Kurtz is facing a new culture and has a terrible time dealing with it.
This was the beginning of his insanity.
"All America contributed to the making of Colonel Kurtz, just as
all Europe produced Mr. Kurtz. Both Kurtzes are idealized in their
function as eyewitnesses to the atrocities. What is reflected is the
threat of loss of self, loss of centrality, and the displacement of
Western culture from the perceived center of history by those whom it
has enslaved and oppressed (Worthy 24)." This tells us that the evil
side and the madness in both Kurtzes was brought out by the fear of
new cultures different from their own, and their inability to deal
with this fear. The disconnection between the opening words of Kurtz's
report "By the simple exercise of our will, we can exert a power for
good practically unbounded" and the note on the last page,
"Exterminate all the brutes!" illustrates the progressive
externalization of Kurtz's fear of "contamination," the personal fear
of loss of self which colonialist whites saw in the "uncivilized,"

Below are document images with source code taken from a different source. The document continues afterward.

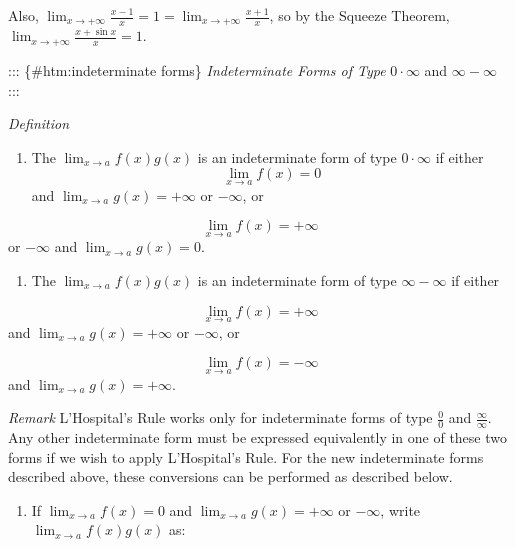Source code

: \documentclass[
  letterpaper,
  DIV=11,
  numbers=noendperiod]{scrartcl}
\providecommand{\tightlist}{%
  \setlength{\itemsep}{0pt}\setlength{\parskip}{0pt}}\usepackage{longtable,booktabs,array}
\theoremstyle{definition}
\theoremstyle{plain}
\theoremstyle{remark}
\begin{document}
Also,
\(\displaystyle\lim_{x\to+\infty}{\frac{x-1}{x}=1=\displaystyle\lim_{x\to+\infty}{\frac{x+1}{x}}}\),
so by the Squeeze Theorem,
\(\displaystyle\lim_{x\to+\infty}{\frac{x+\sin x}{x}=1}\).

::: \{\#htm:indeterminate forms\} \emph{Indeterminate Forms of Type}
\(0\cdot \infty\) and \(\infty -\infty\) :::

\leavevmode{}%
\emph{Definition}

\begin{enumerate}
\def\labelenumi{\arabic{enumi}.}
\tightlist
\item
  The \(\displaystyle\lim_{x\to a}{f(x)g(x)}\) is an indeterminate form
  of type \(0\cdot \infty\) if either \[
  \displaystyle\lim_{x\to a}{f(x)=0}\] and
  \(\displaystyle\lim_{x\to a}{g(x)=+\infty}\) or \(-\infty\), or
\end{enumerate}

\[
\displaystyle\lim_{x\to a}{f(x)=+\infty}
\] or \(-\infty\) and \(\displaystyle\lim_{x\to a}{g(x)=0}\).

\begin{enumerate}
\def\labelenumi{\arabic{enumi}.}
\setcounter{enumi}{1}
\tightlist
\item
  The \(\displaystyle\lim_{x\to a}{f(x)g(x)}\) is an indeterminate form
  of type \(\infty - \infty\) if either
\end{enumerate}

\[
\displaystyle\lim_{x\to a}{f(x)=+\infty}
\] and \(\displaystyle\lim_{x\to a}{g(x)=+\infty}\) or \(-\infty\), or

\[
\displaystyle\lim_{x\to a}{f(x)=-\infty}
\] and \(\displaystyle\lim_{x\to a}{g(x)=+\infty}\).

\leavevmode{}%
\emph{Remark} L'Hospital's Rule works only for indeterminate forms of
type \(\frac{0}{0}\) and \(\frac{\infty}{\infty}\). Any other
indeterminate form must be expressed equivalently in one of these two
forms if we wish to apply L'Hospital's Rule. For the new indeterminate
forms described above, these conversions can be performed as described
below.

\begin{enumerate}
\def\labelenumi{\arabic{enumi}.}
\tightlist
\item
  If \(\displaystyle\lim_{x\to a}{f(x)=0}\) and
  \(\displaystyle\lim_{x\to a}{g(x)=+\infty}\) or \(-\infty\), write
  \(\displaystyle\lim_{x\to a}{f(x)g(x)}\) as:
\end{enumerate}
\end{document}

seemingly regressive lifestyle of the natives. Gradually, the
duplicity of man and reality merged for the two Kurtzes, one in the
Congo, and one in Vietnam. As this happened, the well defined cultural
values masculine/feminine and self/other that had specific segregated
roles, could not be sustained in the Congo or in Vietnam. "For the
Americans in Vietnam, as for the colonialists in Africa, madness is
the result of the disintegration of abstract boundaries held to be
absolute (Worthy 24)."
"As it attempts to confront the 'insanity' of the war through
Kurtz' s madness, that of the filmmakers, and the madness of U.S.
culture, Hearts of Darkness exposes the contradictions between the
inherent hierarchy and inequality within the cultural forces of the
United States and official democratic principles, which led to the
perception that it could waste what it viewed as insignificant little
people and preserve its own image in the world. Along with that is the
growing realization, since the Tet Offensive of 1968, that the U.S.
was somehow way off the mark (Worthy 24)." American Culture views it
self as "correct", and we see ourselves as powerful police of the
world. Our culture looked down upon the Vietnamese because they were
more simple than us, just as Europe and Marlow looked down on the
Africans. Believing ourselves to be superior, we had a lot of trouble
dealing with the discovery that we are not.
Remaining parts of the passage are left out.